Toby: “We came out here in 1952. I was thirteen. We came from a little town called Trent, Texas, near Abilene. Our family was ranchers and farmers there. We had three years of drought in a row. My father sold and moved out here. This was dry land farming down here. They had pretty good rain for three or four years. And then after that not so much, so everybody went to irrigation. We grow mostly hay now. Kathy and I met in high school. She went away to college and I followed her, but my dad called one day and asked if I wanted to come home and farm and I just finished the semester and came back.”

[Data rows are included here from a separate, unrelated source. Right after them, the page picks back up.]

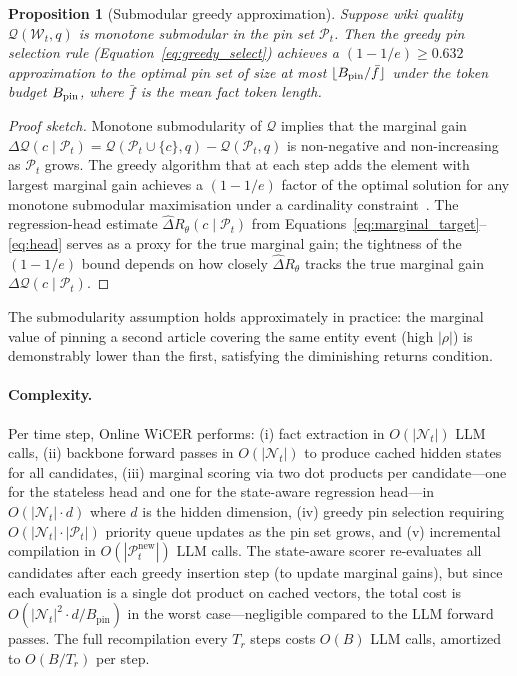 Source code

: \documentclass{article}
\newtheorem{proposition}[theorem]{Proposition}
\newcommand{\wt}{\mathcal{W}_t}
\newcommand{\nt}{\mathcal{N}_t}
\newcommand{\pt}{\mathcal{P}_t}
\begin{document}
\begin{proposition}[Submodular greedy approximation]
\label{prop:submodular}
Suppose wiki quality $\mathcal{Q}(\wt, q)$ is monotone submodular in the pin set $\pt$.
Then the greedy pin selection rule (Equation~\eqref{eq:greedy_select})
achieves a $(1-1/e) \geq 0.632$ approximation to the optimal pin set of size at most $\lfloor B_{\textup{pin}} / \bar{f} \rfloor$ under the token budget $B_{\textup{pin}}$, where $\bar{f}$ is the mean fact token length.
\end{proposition}
\begin{proof}[Proof sketch]
Monotone submodularity of $\mathcal{Q}$ implies that the marginal gain $\Delta\mathcal{Q}(c \mid \pt) = \mathcal{Q}(\pt \cup \{c\}, q) - \mathcal{Q}(\pt, q)$ is non-negative and non-increasing as $\pt$ grows.
The greedy algorithm that at each step adds the element with largest marginal gain achieves a $(1-1/e)$ factor of the optimal solution for any monotone submodular maximisation under a cardinality constraint~\citep{nemhauser1978analysis}.
The regression-head estimate $\hat{\Delta}R_\theta(c \mid \pt)$ from Equations~\eqref{eq:marginal_target}--\eqref{eq:head} serves as a proxy for the true marginal gain; the tightness of the $(1-1/e)$ bound depends on how closely $\hat{\Delta}R_\theta$ tracks the true marginal gain $\Delta\mathcal{Q}(c \mid \pt)$.
\end{proof}

The submodularity assumption holds approximately in practice: the marginal value of pinning a second article covering the same entity event (high $|\rho|$) is demonstrably lower than the first, satisfying the diminishing returns condition.

\paragraph{Complexity.}
Per time step, Online WiCER performs: (i) fact extraction in $O(|\nt|)$ LLM calls, (ii) backbone forward passes in $O(|\nt|)$ to produce cached hidden states for all candidates, (iii) marginal scoring via two dot products per candidate---one for the stateless head and one for the state-aware regression head---in $O(|\nt| \cdot d)$ where $d$ is the hidden dimension, (iv) greedy pin selection requiring $O(|\nt| \cdot |\pt|)$ priority queue updates as the pin set grows, and (v) incremental compilation in $O(|\pt^{\text{new}}|)$ LLM calls.
The state-aware scorer re-evaluates all candidates after each greedy insertion step (to update marginal gains), but since each evaluation is a single dot product on cached vectors, the total cost is $O(|\nt|^2 \cdot d / B_{\text{pin}})$ in the worst case---negligible compared to the LLM forward passes.
The full recompilation every $T_r$ steps costs $O(B)$ LLM calls, amortized to $O(B/T_r)$ per step.
\end{document}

Kathy: “My dad was a farmer in Tucson. His biggest field was 60 acres; he could just barely turn his tractor around. So this looked real good to him out here. He bought a house in town because my mother wasn’t about to let us take this bus 17 miles every day. Toby worked a lot on the farm. My brothers worked. The girls didn’t have to work out there. We did live out on the farm in the summer, and we loved it. But I really didn’t have any responsibilities. My dad had this feeling that girls don’t do that. My mother really expected me to go to college. That was really important to her. She had struggled to try to get a degree, which she never did.”
Kathy: “I think one of the things that impacted me a lot over my young years is how hard people work on a farm. This work is hard physically and mentally and emotionally. We hardly ever saw my dad. He did come home for lunch. And he had his shop there on our place. We hung around the shop; he had the old blacksmith forge and anvil and I think, oh my gosh, that’s hard. And you didn’t get paid till the end of the year. You don’t know how much you are going to make and then you have to make that last through the next year.”
Kathy: “My mom went to a Methodist church and we went with daddy to Catholic church. Daddy volunteered at the church, lots of different things. They were building all the time; they had a school, too and so he and the other guys in the church, there were some carpenters and electricians and everything. They’d say, ‘Well, we’ve got to build another school building’, and they would just do it. No contractors! It was a wonderful time. The women would fix meals for the men. It was just a neat thing.”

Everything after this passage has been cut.